* [Assignment]: Some lines in the entries contain the word "real". Copy all of them.

▬▬▬▬▬▬

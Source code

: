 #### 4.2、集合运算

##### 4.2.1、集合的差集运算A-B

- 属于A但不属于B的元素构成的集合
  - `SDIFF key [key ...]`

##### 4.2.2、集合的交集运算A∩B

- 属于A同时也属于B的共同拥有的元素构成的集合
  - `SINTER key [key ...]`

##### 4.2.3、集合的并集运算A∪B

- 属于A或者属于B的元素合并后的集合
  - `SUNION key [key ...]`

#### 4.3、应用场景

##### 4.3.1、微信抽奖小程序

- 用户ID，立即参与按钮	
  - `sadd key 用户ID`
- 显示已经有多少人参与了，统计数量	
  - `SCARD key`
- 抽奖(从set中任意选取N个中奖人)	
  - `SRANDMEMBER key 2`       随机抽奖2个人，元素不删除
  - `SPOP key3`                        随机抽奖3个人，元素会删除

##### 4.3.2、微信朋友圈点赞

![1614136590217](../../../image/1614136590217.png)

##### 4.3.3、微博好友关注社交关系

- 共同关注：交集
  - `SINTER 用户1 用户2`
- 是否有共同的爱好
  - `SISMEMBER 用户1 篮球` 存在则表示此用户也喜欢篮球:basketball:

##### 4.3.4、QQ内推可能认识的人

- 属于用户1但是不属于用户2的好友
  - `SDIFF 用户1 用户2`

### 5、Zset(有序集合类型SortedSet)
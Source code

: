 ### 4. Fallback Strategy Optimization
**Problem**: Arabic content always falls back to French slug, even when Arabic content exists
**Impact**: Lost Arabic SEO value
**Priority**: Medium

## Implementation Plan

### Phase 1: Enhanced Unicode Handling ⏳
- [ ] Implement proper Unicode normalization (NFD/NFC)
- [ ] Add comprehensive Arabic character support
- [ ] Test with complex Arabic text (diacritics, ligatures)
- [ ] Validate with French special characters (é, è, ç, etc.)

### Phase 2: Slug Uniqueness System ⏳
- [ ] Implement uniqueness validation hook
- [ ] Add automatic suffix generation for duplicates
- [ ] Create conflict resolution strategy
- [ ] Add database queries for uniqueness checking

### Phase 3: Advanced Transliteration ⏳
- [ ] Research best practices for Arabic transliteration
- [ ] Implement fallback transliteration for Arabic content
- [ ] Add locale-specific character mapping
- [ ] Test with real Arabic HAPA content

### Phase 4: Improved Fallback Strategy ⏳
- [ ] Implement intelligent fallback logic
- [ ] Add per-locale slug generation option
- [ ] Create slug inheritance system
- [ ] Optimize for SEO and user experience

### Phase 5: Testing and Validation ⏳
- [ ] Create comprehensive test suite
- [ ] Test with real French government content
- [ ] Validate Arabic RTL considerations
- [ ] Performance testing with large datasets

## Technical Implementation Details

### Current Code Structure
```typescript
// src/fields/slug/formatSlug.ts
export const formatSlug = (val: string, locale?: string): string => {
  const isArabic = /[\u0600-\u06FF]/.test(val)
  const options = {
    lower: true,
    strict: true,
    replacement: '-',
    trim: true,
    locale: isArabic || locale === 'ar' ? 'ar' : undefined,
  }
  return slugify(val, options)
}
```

▬▬▬▬▬▬

* [Output of the task]:
- [ ] Test with real Arabic HAPA content
- [ ] Test with real French government content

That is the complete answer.